## AIM OF THE EXERCISE
Return each line of the records below that contains the word "schémas".

——————

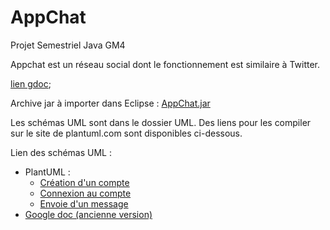 # AppChat
Projet Semestriel Java GM4

Appchat est un réseau social dont le fonctionnement est similaire à Twitter.

 <a href="https://docs.google.com/document/d/1XGCc-b-qWCO5AASgBPU-eqwg_F_sP3AY8N0IMXrYHCA/edit?usp=sharing">lien gdoc</a>;

Archive jar à importer dans Eclipse : <a href="https://raw.githubusercontent.com/XgLsuLzRMy/AppChat/master/AppChat.jar">AppChat.jar</a>

Les schémas UML sont dans le dossier UML. Des liens pour les compiler sur le site de plantuml.com sont disponibles ci-dessous.

Lien des schémas UML : 

<ul>
<li> PlantUML :
	<ul>
	<li><a href="http://www.plantuml.com/plantuml/uml/nLJDJW8n4BxtAIRh1HACTmu6WfgGQ48qt4n8sGvGtMsRjWl49_8zV35d5tRfXcxGU71lRMU-d_dPaVFS-YBFs5Bl8Pba4fLFu6gtaHuPqCTJhotC7ThgQ2XSfj9mvU415NgBamttPszbmaGhfpEyaqIY20wL0A8vKBsWtM9XMrmXmDYOvwVfCIhssj0AxlcIEuHChwLQpBXpEst5uf5u6qvM2eBhsvWm64B6LOevUGTHWB5wRNcU8oFpSiif8cQ7nQ28eQMynDRwlJ2zXEwJ_WcoRR2T5DV917PaTqa9EnGanx2Rnp271OTQ53aQhrOotI1yQ8KW43pkFRugeqcwfI9QYigE_RZ9XGcvM_1rKuBB8ToN0E2qEW34bLt8pBKlXHcQ1OowwBJ_bqxpDrruj7ClC-a8hB2zoiAW4b8EvG2cix4G5fsZIstzeZW5Tmx7-NGSvvyuKukbjjnux2cT3u3g_GkMGnzgE4AEB57SMKLMyboaYUtbJndhwyPRdyNYJoK9Por673AtgzpUhgOm_xkM7Hl8q_Jhqm4lZZlIiM0Z-ltHp_qR">Création d'un compte</a></li>
	<li><a href="http://www.plantuml.com/plantuml/png/pLJDJW8n4BxtAPezGO9u9y50q0E994J2pOJKxS0sxdQQjel69vBduCMSNH6ss3MOUF0wdVd-PdP7pWlhoo9d8lLe-TA1POPAAbL6Q5yN9gWTvd2hg5bx2Dx7nZpCfWkmMoZj-Sia4vv9uSMJSC1pt2YzcWldNj3ArJt1CLRXywkR60yVyCL-b-ztgLUeDV2aHaWggMehg24cZiMGY20GIj0vudDfEWdLa-u9ClGJ3iLbCWajqsrIQiy3FbwlLPe1VqFo9e5xUFNmg0qIbGNjBNNbXzYk2scQHAtEsxEygn2vG_s9-7EAbq8Lw2lfXfRwc-Y9lwEnw76orUFJ-LXA2yxrk47hLwLNkN8ahRIjc_c-ciEz4VuMh5ehi3DfZYmXK7sOx6k2XYEtIK0qry-4ooOeeTFbms6ihxy1Nz4q6AAN7gCuoMukDphU41ic4PxVqLbREAHsUShtJFZbqVm8y__y_-btcwRxTyT5oLCiJ0WKunc1blI7_G00">Connexion au compte</a></li>
	<li><a href="http://www.plantuml.com/plantuml/uml/rLNDJW8n4BxtAIPSn0HVm8E1O4n8D34IRbpgxW1ZkctJpXBrZNWENinPVgIL9H3ZnTDcsyxtjz_kzYFhm7Lbb2xO1PX43ChB4XNajMLuG8iSSBZGdAqt1uVEHcVmdWJ4CcRx0-zVdaPZ34kimy-T3LhXZC62IK2WKs9aifer1Onm2nCcGr6p33yAV4UfXX1kxb91ScwiAH92b24gqJBDI3XYuuQMCfxfLogv4wWM3m9PE6j55uAvgWygfhQxT1GW5elrgj8HV5YlYlMg8OtN1xwsN5GRaV1d6GcpSNEoNUkg7bIbxy7eUL1A7B47tWLEIF9mLOwp1TxbCqTEecomSvXDBllZFoMf4e_E7fErESu7KwqdeaWVKpBSccRQW1s_E1tCPbGi43wTHIWH6DyPfzOxKIbFAaYnm21KagUUPmgpYhJKx7Oxpyau-9eYQ2yNAPymTD0ktGU6pedcjMW-RjuEusdBqTqu-ADg-VhL4EwHTov-rQWBaBwBihTxzlMM9VtcQZwOFmQ-u1jndkTW9Mt01T3__nqvLVa-sb9-05y0">Envoie d'un message</a></li>
	</ul>
</li>

<li> <a href="https://docs.google.com/presentation/d/1BCJ2X_qPnMWmMd2bntis_Sc9sNvZcfbuY4LvZ7GNqfc/edit?usp=sharing">Google doc (ancienne version)</a>
</li>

——————

## ANSWER TO THIS PROBLEM
Les schémas UML sont dans le dossier UML. Des liens pour les compiler sur le site de plantuml.com sont disponibles ci-dessous.
Lien des schémas UML : 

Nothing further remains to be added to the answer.